AIM OF THE EXERCISE: Repeat the records in full. No pictures belong in the copy.

Pictures paired with source code:
★ ★ ★ ★ ★

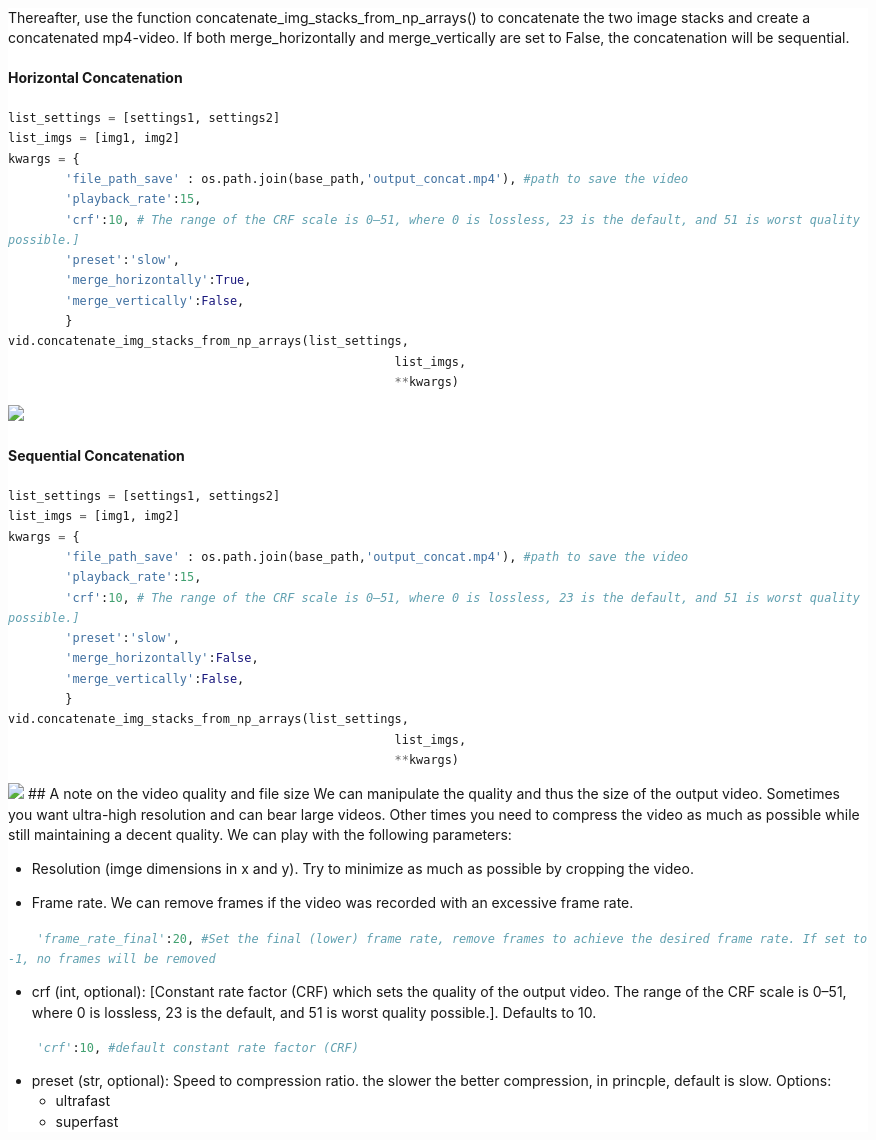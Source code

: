 Thereafter, use the function concatenate_img_stacks_from_np_arrays() to concatenate the two image stacks and create a concatenated mp4-video. If both merge_horizontally and merge_vertically are set to False, the concatenation will be sequential.

#### Horizontal Concatenation
```python
list_settings = [settings1, settings2]
list_imgs = [img1, img2]
kwargs = {
        'file_path_save' : os.path.join(base_path,'output_concat.mp4'), #path to save the video
        'playback_rate':15, 
        'crf':10, # The range of the CRF scale is 0–51, where 0 is lossless, 23 is the default, and 51 is worst quality possible.]
        'preset':'slow',
        'merge_horizontally':True,
        'merge_vertically':False,
        }
vid.concatenate_img_stacks_from_np_arrays(list_settings, 
                                                      list_imgs, 
                                                      **kwargs)
```
<img src="videos/output_concat.gif" width="300">

#### Sequential Concatenation
```python
list_settings = [settings1, settings2]
list_imgs = [img1, img2]
kwargs = {
        'file_path_save' : os.path.join(base_path,'output_concat.mp4'), #path to save the video
        'playback_rate':15, 
        'crf':10, # The range of the CRF scale is 0–51, where 0 is lossless, 23 is the default, and 51 is worst quality possible.]
        'preset':'slow',
        'merge_horizontally':False,
        'merge_vertically':False,
        }
vid.concatenate_img_stacks_from_np_arrays(list_settings, 
                                                      list_imgs, 
                                                      **kwargs)
```
<img src="videos/output_concat_time.gif" width="150">
## A note on the video quality and file size
We can manipulate the quality and thus the size of the output video. Sometimes you want ultra-high resolution and can bear large videos. Other times you need to compress the video as much as possible while still maintaining a decent quality. We can play with the following parameters:

- Resolution (imge dimensions in x and y). Try to minimize as much as possible by cropping the video.

- Frame rate. We can remove frames if the video was recorded with an excessive frame rate.
```python
    'frame_rate_final':20, #Set the final (lower) frame rate, remove frames to achieve the desired frame rate. If set to -1, no frames will be removed
```
- crf (int, optional): [Constant rate factor (CRF) which sets the quality of the output video. The range of the CRF scale is 0–51, where 0 is lossless, 23 is the default, and 51 is worst quality possible.]. Defaults to 10.
```python
    'crf':10, #default constant rate factor (CRF)
```
- preset  (str, optional): Speed to compression ratio. the slower the better compression, in princple, default is slow. Options:
    - ultrafast
    - superfast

★ ★ ★ ★ ★

OUTPUT FOR THIS EXERCISE:
Source code

: Thereafter, use the function concatenate_img_stacks_from_np_arrays() to concatenate the two image stacks and create a concatenated mp4-video. If both merge_horizontally and merge_vertically are set to False, the concatenation will be sequential.

#### Horizontal Concatenation
```python
list_settings = [settings1, settings2]
list_imgs = [img1, img2]
kwargs = {
        'file_path_save' : os.path.join(base_path,'output_concat.mp4'), #path to save the video
        'playback_rate':15, 
        'crf':10, # The range of the CRF scale is 0–51, where 0 is lossless, 23 is the default, and 51 is worst quality possible.]
        'preset':'slow',
        'merge_horizontally':True,
        'merge_vertically':False,
        }
vid.concatenate_img_stacks_from_np_arrays(list_settings, 
                                                      list_imgs, 
                                                      **kwargs)
```
<img src="videos/output_concat.gif" width="300">

#### Sequential Concatenation
```python
list_settings = [settings1, settings2]
list_imgs = [img1, img2]
kwargs = {
        'file_path_save' : os.path.join(base_path,'output_concat.mp4'), #path to save the video
        'playback_rate':15, 
        'crf':10, # The range of the CRF scale is 0–51, where 0 is lossless, 23 is the default, and 51 is worst quality possible.]
        'preset':'slow',
        'merge_horizontally':False,
        'merge_vertically':False,
        }
vid.concatenate_img_stacks_from_np_arrays(list_settings, 
                                                      list_imgs, 
                                                      **kwargs)
```
<img src="videos/output_concat_time.gif" width="150">
## A note on the video quality and file size
We can manipulate the quality and thus the size of the output video. Sometimes you want ultra-high resolution and can bear large videos. Other times you need to compress the video as much as possible while still maintaining a decent quality. We can play with the following parameters:

- Resolution (imge dimensions in x and y). Try to minimize as much as possible by cropping the video.

- Frame rate. We can remove frames if the video was recorded with an excessive frame rate.
```python
    'frame_rate_final':20, #Set the final (lower) frame rate, remove frames to achieve the desired frame rate. If set to -1, no frames will be removed
```
- crf (int, optional): [Constant rate factor (CRF) which sets the quality of the output video. The range of the CRF scale is 0–51, where 0 is lossless, 23 is the default, and 51 is worst quality possible.]. Defaults to 10.
```python
    'crf':10, #default constant rate factor (CRF)
```
- preset  (str, optional): Speed to compression ratio. the slower the better compression, in princple, default is slow. Options:
    - ultrafast
    - superfast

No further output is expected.